Geeraerts, Emiel; Claes, Marie; Dekeyster, Eline; Van den Haute, Chris; Salinas-Navarro, Manuel; Arckens, Lut; Moons, Lieve

Shining a light on glaucoma: optogenetic brain stimulation confers retinal neuroprotection

Author:

Geeraerts, Emiel

Claes, Marie ; Dekeyster, Eline ; Van den Haute, Chris ; Salinas-Navarro, Manuel ; Arckens, Lut ; Moons, Lieve

Keywords:

Retina, Neuroprotection, Superior colliculus, Retinal ganglion cell, Optogenetics

Abstract:

Glaucoma is a neurodegenerative disease characterized by a progressive loss of the retinal ganglion cells (RGCs). The central brain targets of the RGCs are well-known to be important for the survival and activity of their retinal connections. To investigate this two-way connection between the brain and the RGCs as a neuroprotective strategy in glaucoma, a series of experiments was performed in which the major retinal projection in the mouse, the superior colliculus (SC), was optogenetically activated in an established experimental mouse glaucoma model. Optogenetic activation of the SC was performed via injection of an adeno-associated viral vector coding for the stable step-function opsin (SSFO).
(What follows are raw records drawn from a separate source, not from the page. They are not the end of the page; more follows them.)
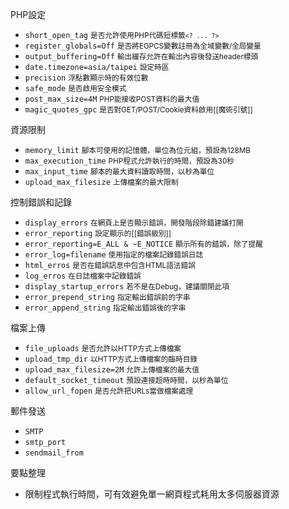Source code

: PHP設定
* `short_open_tag` <small>是否允許使用PHP代碼短標籤`<? ... ?>`</small>
* `register_globals=Off` <small>是否將EGPCS變數註冊為全域變數/全局變量</small>
* `output_buffering=Off` <small>輸出緩存允許在輸出內容後發送header標頭</small>
* `date.timezone=asia/taipei` <small>設定時區</small>
* `precision` <small>浮點數顯示時的有效位數</small>
* `safe_mode` <small>是否啟用安全模式</small>
* `post_max_size=4M` <small>PHP能接收POST資料的最大值</small>
* `magic_quotes_gpc` <small>是否對GET/POST/Cookie資料啟用[[魔術引號]]</small>

資源限制
* `memory_limit` <small>腳本可使用的記憶體，單位為位元組，預設為128MB</small>
* `max_execution_time` <small>PHP程式允許執行的時間，預設為30秒</small>
* `max_input_time` <small>腳本的最大資料讀取時間，以秒為單位</small>
* `upload_max_filesize` <small>上傳檔案的最大限制</small>

控制錯誤和記錄
* `display_errors` <small>在網頁上是否顯示錯誤，開發階段除錯建議打開</small>
* `error_reporting` <small>設定顯示的[[錯誤級別]]</small>
* `error_reporting=E_ALL & ~E_NOTICE` <small>顯示所有的錯誤，除了提醒</small>
* `error_log=filename` <small>使用指定的檔案記錄錯誤日誌</small>
* `html_erros` <small>是否在錯誤訊息中包含HTML語法錯誤</small>
* `log_erros` <small>在日誌檔案中記錄錯誤</small>
* `display_startup_errors` <small>若不是在Debug，建議關閉此項</small>
* `error_prepend_string` <small>指定輸出錯誤前的字串</small>
* `error_append_string` <small>指定輸出錯誤後的字串</small>

檔案上傳
* `file_uploads` <small>是否允許以HTTP方式上傳檔案</small>
* `upload_tmp_dir` <small>以HTTP方式上傳檔案的臨時目錄</small>
* `upload_max_filesize=2M` <small>允許上傳檔案的最大值</small>
* `default_socket_timeout` <small>預設連接超時時間，以秒為單位</small>
* `allow_url_fopen` <small>是否允許把URLs當做檔案處理</small>

郵件發送
* `SMTP`
* `smtp_port`
* `sendmail_from`

要點整理
- 限制程式執行時間，可有效避免單一網頁程式耗用太多伺服器資源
The SSFO is a channelrhodopsin 2 mutant with slow closing kinetics, thus facilitating prolonged neuronal activation. Transgene expression was shown to cover a large area of the SC. After optic fiber implantation, animals were subjected to the previously reported laser-induced ocular hypertension model (OHT), which induces glaucoma-like RGC loss. Starting one day before OHT induction, the experimental group received light stimulation twice daily until the animals were sacrificed at 14 dpi. Neuronal activation of the SC was validated via immunostaining for the immediate-early gene c-Fos and behavioral analysis. Activation of the SC is known to induce specific behavioral changes, such as turning, freezing and running, which were all observed upon repeated optogenetic stimulation. Behavioral changes lasted for 20 - 30 minutes, coinciding with the SSFO kinetics. Together, these data show that repeated optogenetic stimulation of the SC is possible. Following semi-automated quantification of RGCs on Brn3a-stained retinal flatmounts, the optogentically stimulated group showed an significant increase in RGC survival, with 91% (± 4% SEM, N=21) survival versus 75% (± 6% SEM, N=16) in the non-stimulated group, compared to untreated eyes. Our data clearly reveal that repeated stimulation of central brain targets can contribute to neuroprotection of RGCs. Ongoing work includes elucidation of a possible mechanism, with a focus on neurotrophins. In conclusion, these results unveil exciting new possible treatment paradigms for glaucoma and other optic neuropathies.